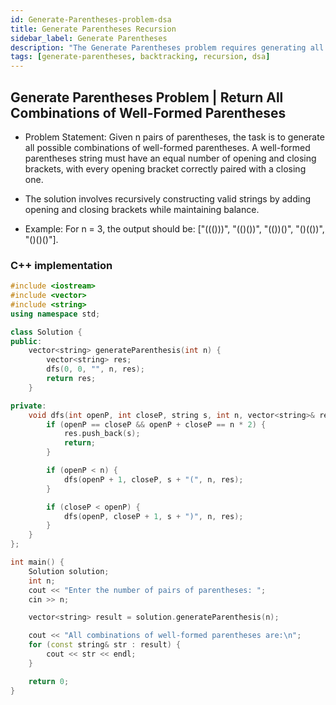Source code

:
 ```yaml
---
id: Generate-Parentheses-problem-dsa
title: Generate Parentheses Recursion
sidebar_label: Generate Parentheses
description: "The Generate Parentheses problem requires generating all combinations of well-formed parentheses given n pairs. The solution uses recursion and backtracking to ensure that each combination is valid."
tags: [generate-parentheses, backtracking, recursion, dsa]
---
```


## Generate Parentheses Problem | Return All Combinations of Well-Formed Parentheses

- Problem Statement: Given n pairs of parentheses, the task is to generate all possible combinations of well-formed parentheses. A well-formed parentheses string must have an equal number of opening and closing brackets, with every opening bracket correctly paired with a closing one.

- The solution involves recursively constructing valid strings by adding opening and closing brackets while maintaining balance.

- Example: For n = 3, the output should be: ["((()))", "(()())", "(())()", "()(())", "()()()"].

### C++ implementation

```cpp
#include <iostream>
#include <vector>
#include <string>
using namespace std;

class Solution {
public:
    vector<string> generateParenthesis(int n) {
        vector<string> res;
        dfs(0, 0, "", n, res);
        return res;
    }

private:
    void dfs(int openP, int closeP, string s, int n, vector<string>& res) {
        if (openP == closeP && openP + closeP == n * 2) {
            res.push_back(s);
            return;
        }

        if (openP < n) {
            dfs(openP + 1, closeP, s + "(", n, res);
        }

        if (closeP < openP) {
            dfs(openP, closeP + 1, s + ")", n, res);
        }
    }
};

int main() {
    Solution solution;
    int n;
    cout << "Enter the number of pairs of parentheses: ";
    cin >> n;

    vector<string> result = solution.generateParenthesis(n);

    cout << "All combinations of well-formed parentheses are:\n";
    for (const string& str : result) {
        cout << str << endl;
    }

    return 0;
}
```
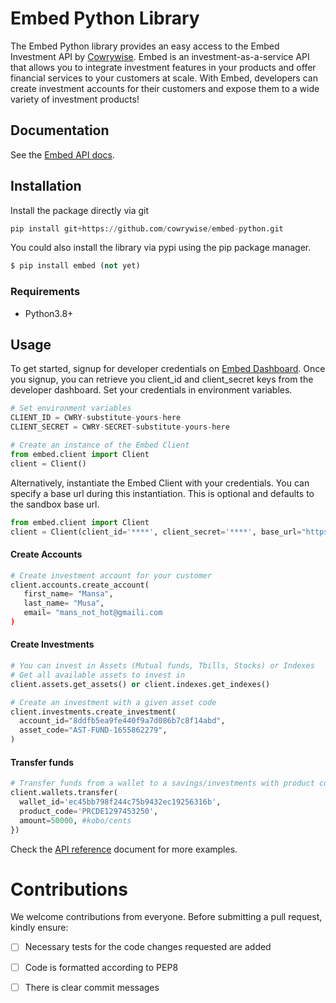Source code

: # Embed Python Library
The Embed Python library provides an easy access to the Embed Investment API by [Cowrywise](https://cowrywise.com/embed). Embed is an investment-as-a-service API that allows you to integrate investment features in your products and offer financial services to your customers at scale. With Embed, developers can create investment accounts for their customers and expose them to a wide variety of investment products!


## Documentation
See the [Embed API docs](developer.cowrywise.com).

## Installation
Install the package directly via git

```python
pip install git+https://github.com/cowrywise/embed-python.git
```
You could also install the library via pypi using the pip package manager.

```python
$ pip install embed (not yet)
```

### Requirements
- Python3.8+

## Usage
To get started, signup for developer credentials on [Embed Dashboard](https://embed.cowrywise.com). Once you signup, you can retrieve
you client_id and client_secret keys from the developer dashboard. Set your credentials in environment variables. 

```python
# Set environment variables
CLIENT_ID = CWRY-substitute-yours-here
CLIENT_SECRET = CWRY-SECRET-substitute-yours-here

# Create an instance of the Embed Client
from embed.client import Client
client = Client()
```

Alternatively, instantiate the Embed Client with your credentials. You can specify a base url during this instantiation. This is optional and defaults to the sandbox base url.

```python
from embed.client import Client
client = Client(client_id='****', client_secret='****', base_url="https://***.cowrywise.com")
```

#### Create Accounts
```python
# Create investment account for your customer
client.accounts.create_account(
   first_name= "Mansa",
   last_name= "Musa",
   email= "mans_not_hot@gmaili.com
)
```

#### Create Investments
```python
# You can invest in Assets (Mutual funds, Tbills, Stocks) or Indexes
# Get all available assets to invest in
client.assets.get_assets() or client.indexes.get_indexes()

# Create an investment with a given asset code
client.investments.create_investment(
  account_id="8ddfb5ea9fe440f9a7d086b7c8f14abd",
  asset_code="AST-FUND-1655862279",
)
```
#### Transfer funds
```python
# Transfer funds from a wallet to a savings/investments with product code
client.wallets.transfer(
  wallet_id='ec45bb798f244c75b9432ec19256316b', 
  product_code='PRCDE1297453250', 
  amount=50000, #kobo/cents 
})
```
Check the [API reference](https://developers.cowrywise.com) document for more examples.

# Contributions
We welcome contributions from everyone. Before submitting a pull request, kindly ensure:
- [ ] Necessary tests for the code changes requested are added
- [ ]  Code is formatted according to PEP8
- [ ] There is clear commit messages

## Work to complete
Where a line of the records has the string "variables", return that line.

## Response
you client_id and client_secret keys from the developer dashboard. Set your credentials in environment variables. 
# Set environment variables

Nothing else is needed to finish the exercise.